Louis de Marsac avait un frère[1] ayant une autre propriété ici près[2] et une sœur Mme d’Aurelle de Paladines[3], logée au bas du château dans une sorte de pavillon ou petit castel. Quand elle ne venait pas dîner avec son mari[4], elle montait toujours pour la veillée.



Je restai plus de cinq mois à Marsac, je me faisais à cette vie campagnarde. Tous les jours les mêmes choses devant les yeux, les mêmes paroles étaient échangées. Après le déjeuner très copieux (des foies gras, tous les jours pendant la saison, ou des carcasses d’oies confites, c’était exquis et on mange ferme ici), on prenait le café au salon, autour d’une grande table ronde.

Le vieux monsieur de Voisin s’étendait alors dans son grand fauteuil Voltaire et commençait sa petite histoire.

Il y avait deux ou trois versions différentes qui préludaient ainsi : « Après la bataille de Wagram[5] où j’ai été blessé… » ou bien encore : « Du temps de Mme de Marsac[6], la mère… » Au bout de huit jours je les savais toutes par cœur les petites histoires et pouvais souffler le mot qui quelque fois ne venait pas.

Un jour, le vieillard ajouta à sa narration que bien peu de personnes auraient été dignes de dénouer les cordons de souliers de Mme de Marsac la mère. Je demandais des détails que tante Félicité me conta tout bas. L’histoire pourrait commencer ainsi :

« Il était une fois, un roi et une reine, ou mieux encore des princes et des princesses qui étaient venus se promener dans le midi de la France. Ils avaient parmi leur suite une grande jeune fille dont on ne connaissait pas l’origine, paraît-il. La duchesse d’Angoulême, car elle était nommée, désirait marier cette jeune personne à un gentilhomme de ce pays, pour l’éloigner de la cour où sa naissance, trop illustre peut-être, devait rester inconnue. Pourquoi les de Marsac furent-ils choisis ? L’histoire ne le dit pas.

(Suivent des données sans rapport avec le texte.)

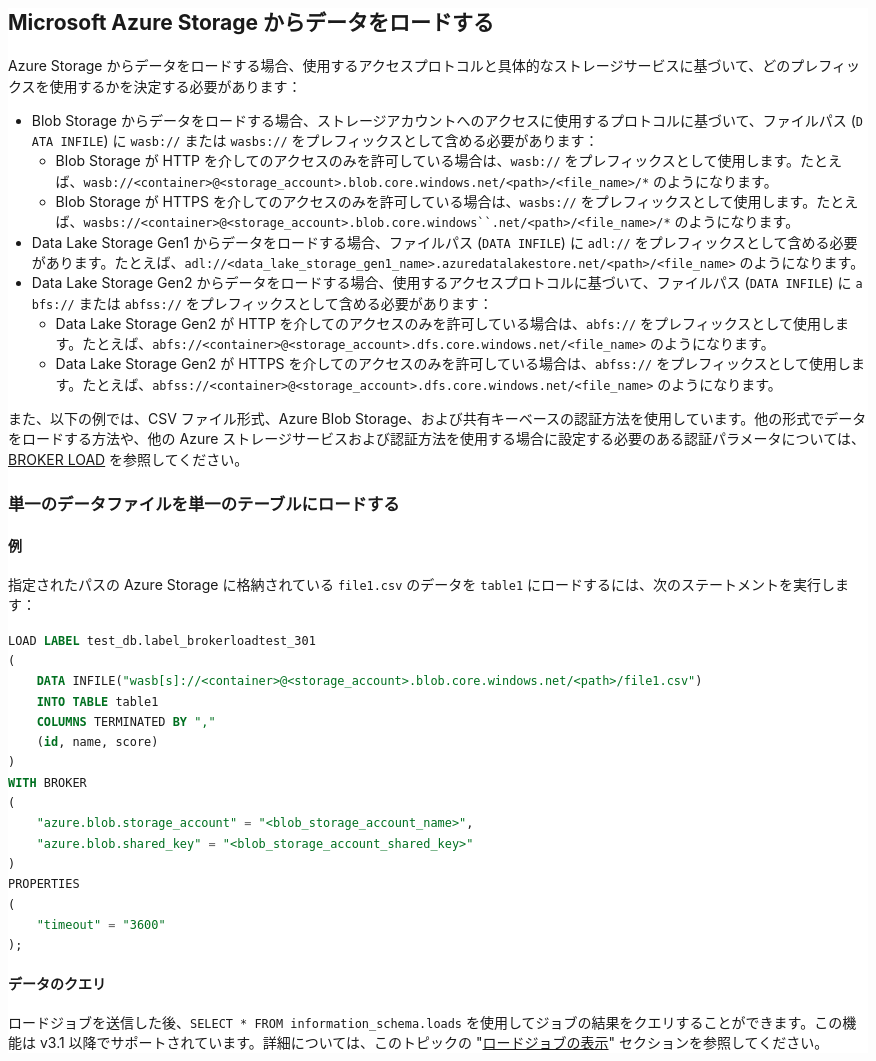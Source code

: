## Microsoft Azure Storage からデータをロードする

Azure Storage からデータをロードする場合、使用するアクセスプロトコルと具体的なストレージサービスに基づいて、どのプレフィックスを使用するかを決定する必要があります：

- Blob Storage からデータをロードする場合、ストレージアカウントへのアクセスに使用するプロトコルに基づいて、ファイルパス (`DATA INFILE`) に `wasb://` または `wasbs://` をプレフィックスとして含める必要があります：
  - Blob Storage が HTTP を介してのアクセスのみを許可している場合は、`wasb://` をプレフィックスとして使用します。たとえば、`wasb://<container>@<storage_account>.blob.core.windows.net/<path>/<file_name>/*` のようになります。
  - Blob Storage が HTTPS を介してのアクセスのみを許可している場合は、`wasbs://` をプレフィックスとして使用します。たとえば、`wasbs://<container>@<storage_account>.blob.core.windows``.net/<path>/<file_name>/*` のようになります。
- Data Lake Storage Gen1 からデータをロードする場合、ファイルパス (`DATA INFILE`) に `adl://` をプレフィックスとして含める必要があります。たとえば、`adl://<data_lake_storage_gen1_name>.azuredatalakestore.net/<path>/<file_name>` のようになります。
- Data Lake Storage Gen2 からデータをロードする場合、使用するアクセスプロトコルに基づいて、ファイルパス (`DATA INFILE`) に `abfs://` または `abfss://` をプレフィックスとして含める必要があります：
  - Data Lake Storage Gen2 が HTTP を介してのアクセスのみを許可している場合は、`abfs://` をプレフィックスとして使用します。たとえば、`abfs://<container>@<storage_account>.dfs.core.windows.net/<file_name>` のようになります。
  - Data Lake Storage Gen2 が HTTPS を介してのアクセスのみを許可している場合は、`abfss://` をプレフィックスとして使用します。たとえば、`abfss://<container>@<storage_account>.dfs.core.windows.net/<file_name>` のようになります。

また、以下の例では、CSV ファイル形式、Azure Blob Storage、および共有キーベースの認証方法を使用しています。他の形式でデータをロードする方法や、他の Azure ストレージサービスおよび認証方法を使用する場合に設定する必要のある認証パラメータについては、[BROKER LOAD](../sql-reference/sql-statements/data-manipulation/BROKER_LOAD.md) を参照してください。

### 単一のデータファイルを単一のテーブルにロードする

#### 例

指定されたパスの Azure Storage に格納されている `file1.csv` のデータを `table1` にロードするには、次のステートメントを実行します：

```SQL
LOAD LABEL test_db.label_brokerloadtest_301
(
    DATA INFILE("wasb[s]://<container>@<storage_account>.blob.core.windows.net/<path>/file1.csv")
    INTO TABLE table1
    COLUMNS TERMINATED BY ","
    (id, name, score)
)
WITH BROKER
(
    "azure.blob.storage_account" = "<blob_storage_account_name>",
    "azure.blob.shared_key" = "<blob_storage_account_shared_key>"
)
PROPERTIES
(
    "timeout" = "3600"
);
```

#### データのクエリ

ロードジョブを送信した後、`SELECT * FROM information_schema.loads` を使用してジョブの結果をクエリすることができます。この機能は v3.1 以降でサポートされています。詳細については、このトピックの "[ロードジョブの表示](#ロードジョブの表示)" セクションを参照してください。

Mais un beau jour, les deux frères de Marsac[7] et leur

  1. Emmanuel Marie Joseph de Reversat de Marsac, né le 20.3.1842 à Marsac, juge de paix à Lavit. Marié le 26.10.1864 à Marsac avec Jeanne Marie Louise Saint-Côme. Le couple avait alors deux filles de 5 et 2 ans et attendait un troisième enfant pour décembre. Ils habitaient depuis peu le château de Poupas situé à 3 km au nord de Marsac.
  2. à Poupas, à trois kilomètres au nord de Marsac
  3. Marie Françoise Perpétue de Reversat de Marsac, née le 8 juin 1845, épousa Louis Adolphe d’Aurelle de Paladines le 6 février 1865 à Marsac. Ils n’eurent pas d’enfant.
  4. Son mari, neveu du général Louis Jean-Baptiste d’Aurelle de Paladines, était maire de Marsac. Il semble déjà souffrir d’une maladie qui l’emportera un an après, le 21 novembre 1871, à l’âge de 31 ans.
  5. 5-6 juillet 1809. Armand de Voisin avait alors 21 ans.
  6. Marie Françoise Bénédicte Sainte Croix La Croix, épouse de Reversat de Marsac, décédée le 22 février 1863 au château de Marsac, à 56 ans.
  7. Victor né le 25 septembre 1784, Eugène le 25.10.1785.